Upending the major-studio model of theatrical film releases is easier said than done. Even with streaming juggernauts like Netflix and Amazon muscling their way into the industry, there’s still really only one way to debut your movie nationwide in thousands of theaters, along with the kind of expensive marketing push needed to draw in audiences. And that’s with the help of a company like Warner Bros., 20th Century Fox, Disney, Universal, Paramount, or Sony, who have the apparatus necessary for such a rollout but demand the kind of creative control and marketing strategy that suits their bottom line.
It’s this system that supposedly drove the Oscar-winning director Steven Soderbergh (Traffic, Ocean’s Eleven, Erin Brockovich) away from making films for four years—in 2013, he announced Side Effects would be his last movie and that he was retiring from filmmaking. But after spending some time dabbling in TV with projects like Behind the Candelabra and The Knick, Soderbergh is back with a new heist comedy, Logan Lucky, and with it he’s trying to find a way around the big businesses that frustrated him so much in the past.

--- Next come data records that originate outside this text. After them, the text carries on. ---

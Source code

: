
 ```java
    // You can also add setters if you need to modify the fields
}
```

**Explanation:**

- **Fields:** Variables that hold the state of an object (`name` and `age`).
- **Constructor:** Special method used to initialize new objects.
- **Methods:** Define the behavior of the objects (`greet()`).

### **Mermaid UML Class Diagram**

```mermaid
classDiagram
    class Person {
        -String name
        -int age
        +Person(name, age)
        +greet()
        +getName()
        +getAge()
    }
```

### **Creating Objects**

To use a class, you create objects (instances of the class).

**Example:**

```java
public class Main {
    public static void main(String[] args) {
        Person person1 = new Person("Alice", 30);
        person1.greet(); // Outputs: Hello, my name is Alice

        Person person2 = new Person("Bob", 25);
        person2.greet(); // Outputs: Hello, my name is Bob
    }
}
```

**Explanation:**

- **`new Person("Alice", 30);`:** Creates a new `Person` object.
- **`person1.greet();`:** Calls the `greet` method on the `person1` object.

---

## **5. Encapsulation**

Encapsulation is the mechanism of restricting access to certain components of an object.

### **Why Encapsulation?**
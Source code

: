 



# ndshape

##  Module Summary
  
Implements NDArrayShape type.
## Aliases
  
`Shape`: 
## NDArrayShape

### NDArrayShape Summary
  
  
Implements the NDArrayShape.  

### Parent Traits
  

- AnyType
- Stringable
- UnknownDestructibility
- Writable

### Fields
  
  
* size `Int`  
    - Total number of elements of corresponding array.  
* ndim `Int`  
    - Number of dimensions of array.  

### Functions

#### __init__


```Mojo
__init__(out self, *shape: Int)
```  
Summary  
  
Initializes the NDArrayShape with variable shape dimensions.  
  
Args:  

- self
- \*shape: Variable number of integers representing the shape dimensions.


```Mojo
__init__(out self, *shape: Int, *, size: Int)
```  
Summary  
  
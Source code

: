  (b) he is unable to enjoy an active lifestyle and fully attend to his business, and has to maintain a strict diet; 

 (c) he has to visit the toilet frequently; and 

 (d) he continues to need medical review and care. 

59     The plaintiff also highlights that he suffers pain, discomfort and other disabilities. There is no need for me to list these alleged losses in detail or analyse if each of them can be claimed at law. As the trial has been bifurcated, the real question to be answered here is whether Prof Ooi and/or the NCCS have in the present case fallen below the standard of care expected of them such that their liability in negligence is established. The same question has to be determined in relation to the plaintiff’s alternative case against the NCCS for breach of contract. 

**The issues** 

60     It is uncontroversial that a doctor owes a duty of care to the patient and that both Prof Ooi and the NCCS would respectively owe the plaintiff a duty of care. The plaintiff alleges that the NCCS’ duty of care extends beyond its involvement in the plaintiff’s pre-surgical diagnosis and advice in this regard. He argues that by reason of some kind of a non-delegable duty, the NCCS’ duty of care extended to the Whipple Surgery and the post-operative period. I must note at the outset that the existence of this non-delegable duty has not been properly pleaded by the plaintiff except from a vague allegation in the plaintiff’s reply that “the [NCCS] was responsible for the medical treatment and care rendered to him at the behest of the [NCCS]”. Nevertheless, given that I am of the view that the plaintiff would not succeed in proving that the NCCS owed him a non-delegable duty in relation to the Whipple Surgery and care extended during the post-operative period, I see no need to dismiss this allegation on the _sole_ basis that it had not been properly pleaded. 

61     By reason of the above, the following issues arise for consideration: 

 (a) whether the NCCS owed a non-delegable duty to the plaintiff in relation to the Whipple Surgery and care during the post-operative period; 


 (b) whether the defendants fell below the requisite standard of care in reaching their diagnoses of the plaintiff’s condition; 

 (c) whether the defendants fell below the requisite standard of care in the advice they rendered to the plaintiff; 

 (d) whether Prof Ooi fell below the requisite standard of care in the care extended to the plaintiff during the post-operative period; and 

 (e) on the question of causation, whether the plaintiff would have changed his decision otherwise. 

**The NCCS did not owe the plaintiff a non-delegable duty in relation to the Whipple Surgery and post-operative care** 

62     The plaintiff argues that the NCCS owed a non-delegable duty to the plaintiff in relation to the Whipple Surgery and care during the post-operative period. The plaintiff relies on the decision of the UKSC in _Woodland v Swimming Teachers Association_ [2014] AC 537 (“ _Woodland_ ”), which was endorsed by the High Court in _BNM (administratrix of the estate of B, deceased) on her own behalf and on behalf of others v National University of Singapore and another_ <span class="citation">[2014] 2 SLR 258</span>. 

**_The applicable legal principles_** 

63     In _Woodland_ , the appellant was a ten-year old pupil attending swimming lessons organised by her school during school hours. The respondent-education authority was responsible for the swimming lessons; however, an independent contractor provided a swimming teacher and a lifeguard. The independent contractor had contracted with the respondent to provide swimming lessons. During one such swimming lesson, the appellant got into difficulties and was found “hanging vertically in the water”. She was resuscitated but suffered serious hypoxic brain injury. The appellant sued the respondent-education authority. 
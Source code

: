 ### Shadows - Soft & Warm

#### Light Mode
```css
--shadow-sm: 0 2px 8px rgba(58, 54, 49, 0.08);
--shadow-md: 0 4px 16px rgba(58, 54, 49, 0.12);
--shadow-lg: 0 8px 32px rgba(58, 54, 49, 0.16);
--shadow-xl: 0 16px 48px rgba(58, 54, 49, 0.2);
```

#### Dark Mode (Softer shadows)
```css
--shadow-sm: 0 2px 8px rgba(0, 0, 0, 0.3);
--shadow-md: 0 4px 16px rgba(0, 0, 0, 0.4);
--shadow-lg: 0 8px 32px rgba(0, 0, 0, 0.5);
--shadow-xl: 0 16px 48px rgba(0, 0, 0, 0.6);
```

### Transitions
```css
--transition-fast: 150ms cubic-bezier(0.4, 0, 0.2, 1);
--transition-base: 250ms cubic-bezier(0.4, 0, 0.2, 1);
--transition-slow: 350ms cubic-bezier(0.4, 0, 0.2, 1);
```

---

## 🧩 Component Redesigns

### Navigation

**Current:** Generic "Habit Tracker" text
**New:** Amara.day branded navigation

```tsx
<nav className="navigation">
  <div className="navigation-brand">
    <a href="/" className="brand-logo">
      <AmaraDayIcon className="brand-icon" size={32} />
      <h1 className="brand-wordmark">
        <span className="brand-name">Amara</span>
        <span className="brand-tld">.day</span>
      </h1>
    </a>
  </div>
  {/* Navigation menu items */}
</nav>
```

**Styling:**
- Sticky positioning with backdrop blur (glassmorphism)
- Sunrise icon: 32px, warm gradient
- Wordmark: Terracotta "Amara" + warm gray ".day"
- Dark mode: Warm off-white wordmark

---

His strategy is fascinatingly laid out in a New York Times piece from Brooks Barnes about the production of Logan Lucky, a charming, shaggy caper about a West Virginia family (played by Channing Tatum, Adam Driver, and Riley Keough) who rob the Charlotte Motor Speedway with the help of an inveterate safe-cracker named Joe Bang (Daniel Craig). Due for release on August 18, the film is getting the kind of wide rollout usually reserved for big studio movies, but the manner of its production and its release could offer an intriguing model for the future.